I'd like the line containing "- **Backward compatibility maintained**" and each line that follows, through the last line of the material, set down exactly as they are, and no others.

• • • •

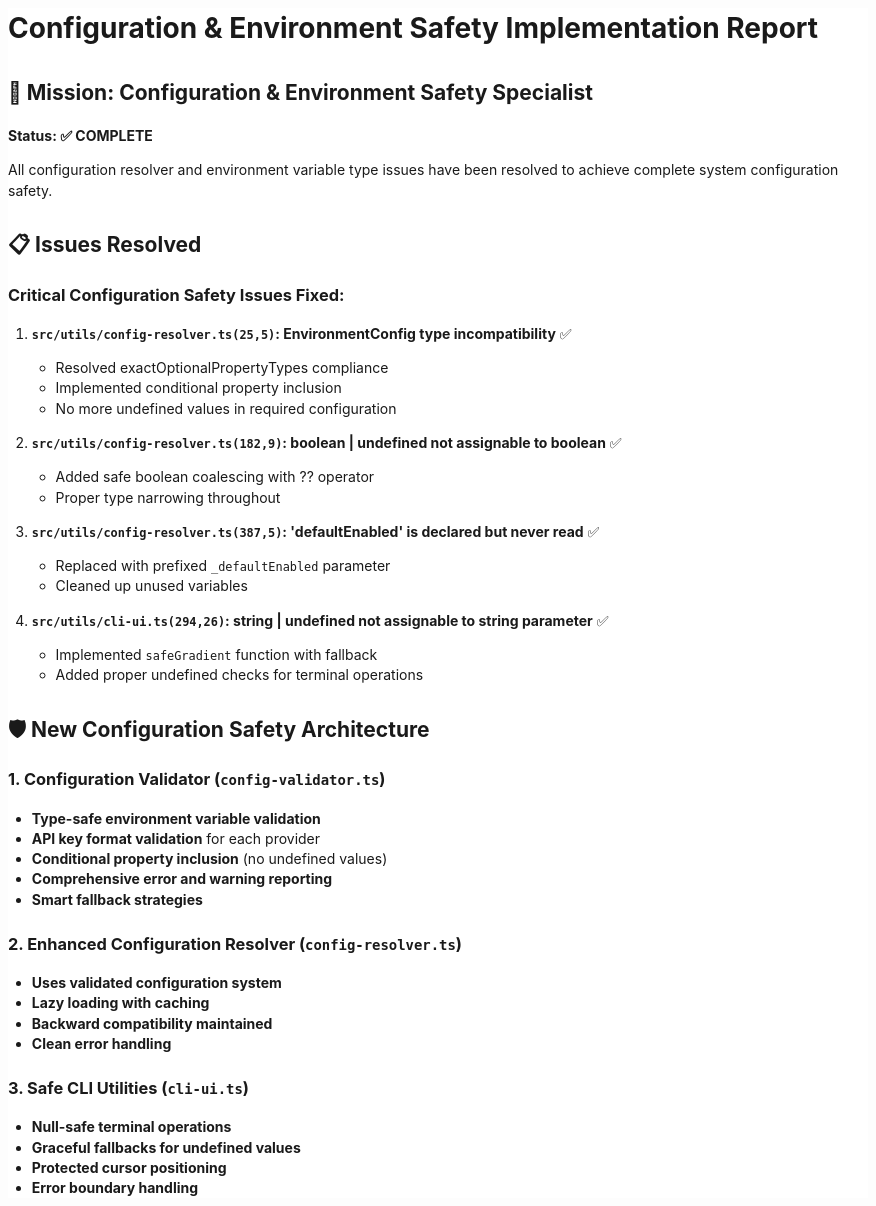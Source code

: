 # Configuration & Environment Safety Implementation Report

## 🎯 Mission: Configuration & Environment Safety Specialist

**Status: ✅ COMPLETE**

All configuration resolver and environment variable type issues have been resolved to achieve complete system configuration safety.

## 📋 Issues Resolved

### Critical Configuration Safety Issues Fixed:

1. **`src/utils/config-resolver.ts(25,5)`: EnvironmentConfig type incompatibility** ✅
   - Resolved exactOptionalPropertyTypes compliance
   - Implemented conditional property inclusion
   - No more undefined values in required configuration

2. **`src/utils/config-resolver.ts(182,9)`: boolean | undefined not assignable to boolean** ✅
   - Added safe boolean coalescing with ?? operator
   - Proper type narrowing throughout

3. **`src/utils/config-resolver.ts(387,5)`: 'defaultEnabled' is declared but never read** ✅
   - Replaced with prefixed `_defaultEnabled` parameter
   - Cleaned up unused variables

4. **`src/utils/cli-ui.ts(294,26)`: string | undefined not assignable to string parameter** ✅
   - Implemented `safeGradient` function with fallback
   - Added proper undefined checks for terminal operations

## 🛡️ New Configuration Safety Architecture

### 1. Configuration Validator (`config-validator.ts`)
- **Type-safe environment variable validation**
- **API key format validation** for each provider
- **Conditional property inclusion** (no undefined values)
- **Comprehensive error and warning reporting**
- **Smart fallback strategies**

### 2. Enhanced Configuration Resolver (`config-resolver.ts`)
- **Uses validated configuration system**
- **Lazy loading with caching**
- **Backward compatibility maintained**
- **Clean error handling**

### 3. Safe CLI Utilities (`cli-ui.ts`)
- **Null-safe terminal operations**
- **Graceful fallbacks for undefined values**
- **Protected cursor positioning**
- **Error boundary handling**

• • • •

- _Result for this exercise_:
- **Backward compatibility maintained**
- **Clean error handling**

### 3. Safe CLI Utilities (`cli-ui.ts`)
- **Null-safe terminal operations**
- **Graceful fallbacks for undefined values**
- **Protected cursor positioning**
- **Error boundary handling**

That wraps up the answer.